Governments at all levels need to find better ways to shed light on the cost and effectiveness of public sector workers.KeithBinns/AFP/Getty Images
When Ontario’s Sunshine List was first introduced in 1996, it was meant to make the public sector more open and accountable to taxpayers, and to serve as a check on payroll spending.
Three decades on, those annual salary disclosures in Ontario and other provinces have devolved into data dumps that shed little light. Transparency around public sector staffing is crucial, given the costs make up a massive chunk of government spending. Governments at all levels need to find better ways to shed light on the cost and effectiveness of public sector workers.
As it stands now, the release of Ontario’s annual list is largely a pointless exercise in financial voyeurism, as curious friends, neighbours and colleagues search for people they know. Back in 1996, the $100,000 cutoff ensured that only high earners were in the spotlight, and just 4,576 names appeared.
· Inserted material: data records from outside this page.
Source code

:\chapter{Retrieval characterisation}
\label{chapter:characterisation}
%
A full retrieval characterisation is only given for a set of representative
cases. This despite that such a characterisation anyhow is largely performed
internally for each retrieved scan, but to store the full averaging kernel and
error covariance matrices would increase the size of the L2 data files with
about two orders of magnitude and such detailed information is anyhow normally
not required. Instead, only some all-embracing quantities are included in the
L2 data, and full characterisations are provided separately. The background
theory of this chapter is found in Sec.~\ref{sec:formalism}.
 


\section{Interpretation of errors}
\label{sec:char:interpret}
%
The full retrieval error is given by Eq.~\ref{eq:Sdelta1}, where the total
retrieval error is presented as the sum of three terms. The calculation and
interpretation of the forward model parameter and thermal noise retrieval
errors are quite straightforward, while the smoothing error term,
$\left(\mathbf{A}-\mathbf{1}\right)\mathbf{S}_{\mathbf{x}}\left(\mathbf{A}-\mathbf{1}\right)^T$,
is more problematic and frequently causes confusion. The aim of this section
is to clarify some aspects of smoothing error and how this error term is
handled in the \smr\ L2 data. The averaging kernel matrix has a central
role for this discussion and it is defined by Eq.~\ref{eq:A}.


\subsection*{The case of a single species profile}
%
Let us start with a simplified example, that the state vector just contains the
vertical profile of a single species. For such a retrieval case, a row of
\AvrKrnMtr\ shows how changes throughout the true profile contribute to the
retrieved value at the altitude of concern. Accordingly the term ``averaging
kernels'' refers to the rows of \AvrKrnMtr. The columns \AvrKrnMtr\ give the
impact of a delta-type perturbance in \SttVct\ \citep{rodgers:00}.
The current list has 404,922 people, many of them in decidedly middle-class jobs, such as teachers, police officers and nurses. Had the cutoff been indexed to inflation, it would be $185,000 in 2025 dollars. Some other provinces’ cutoffs are even lower, with B.C.’s starting at $75,000 and Manitoba’s at $85,000. It’s important to know what people in leadership roles are earning, but the current system focuses attention on regular workers who have little decision making power.
Opinion: We need a national Sunshine list, publicizing salaries of individual federal workers
If the aim of these disclosures was to keep salaries down, there’s not much evidence it has worked. Research on the topic is mixed, but it’s common for public service workers to use information on their colleagues’ salaries to lobby for increases. Consider that several provinces, including Ontario, brought in pay transparency laws requiring employers to disclose salary ranges in job ads, selling them as tools to help workers.
While there is some evidence that salary disclosure lists can help reduce the wage gap between men and women, research also shows the information can reduce morale for workers who are paid below average.
Governments shouldn’t scrap salary disclosure lists, but they should make them more meaningful. While disclosures for high-earning decision makers are useful, positions at lower levels can be aggregated without names, showing how many workers of each type are in certain salary bands. The data should be specific, detailing the types of duties performed, and consistent, so year-over-year comparisons can be made. It should be easy to see if a certain department had a big jump in senior administrative staff, for example.
Did senior staff receive performance pay – and why? How much overtime did staff clock in? How many sick days did they take, and did they “bank” sick days they didn’t take? What is the cost of benefits and pensions? How many new positions were created, and what kind of roles are they? And, most crucially: How do these stats compare with similar private-sector organizations? All of these answers should be made readily available.
In addition to staffing metrics, the public deserves better accountability around what these groups of workers actually accomplish and if service standards are being met. While auditor generals provide a valuable check on spending, more can be done to detail if programs are achieving their goals.
Some federal government departments make internal audits public, but David McLaughlin, a past CEO of the Institute on Governance, points out that Immigration, Refugees and Citizenship Canada used to average five internal program audits per year to assess and improve effectiveness. Since 2019, it has never done more than one per year. More can be done to show what is working, and what isn’t.
Jocelyne Bourgon, who led the federal public service in the 1990s, has pointed to the Clerk of the Privy Council’s mandatory annual report on the state of the public service as a useful example. It is currently used as a highlight reel to showcase successes, she says, but could become more robust, serving as an ongoing fitness check tracking the health of the public service. She points to the Whitehall Monitor, an unofficial annual report on the British public service by the Institute for Government, an independent think tank, as a model. The report brings together scattered public data to create a comprehensive report on changes in the public service.
This is the real sunshine we need to shed light on Canada’s public sector.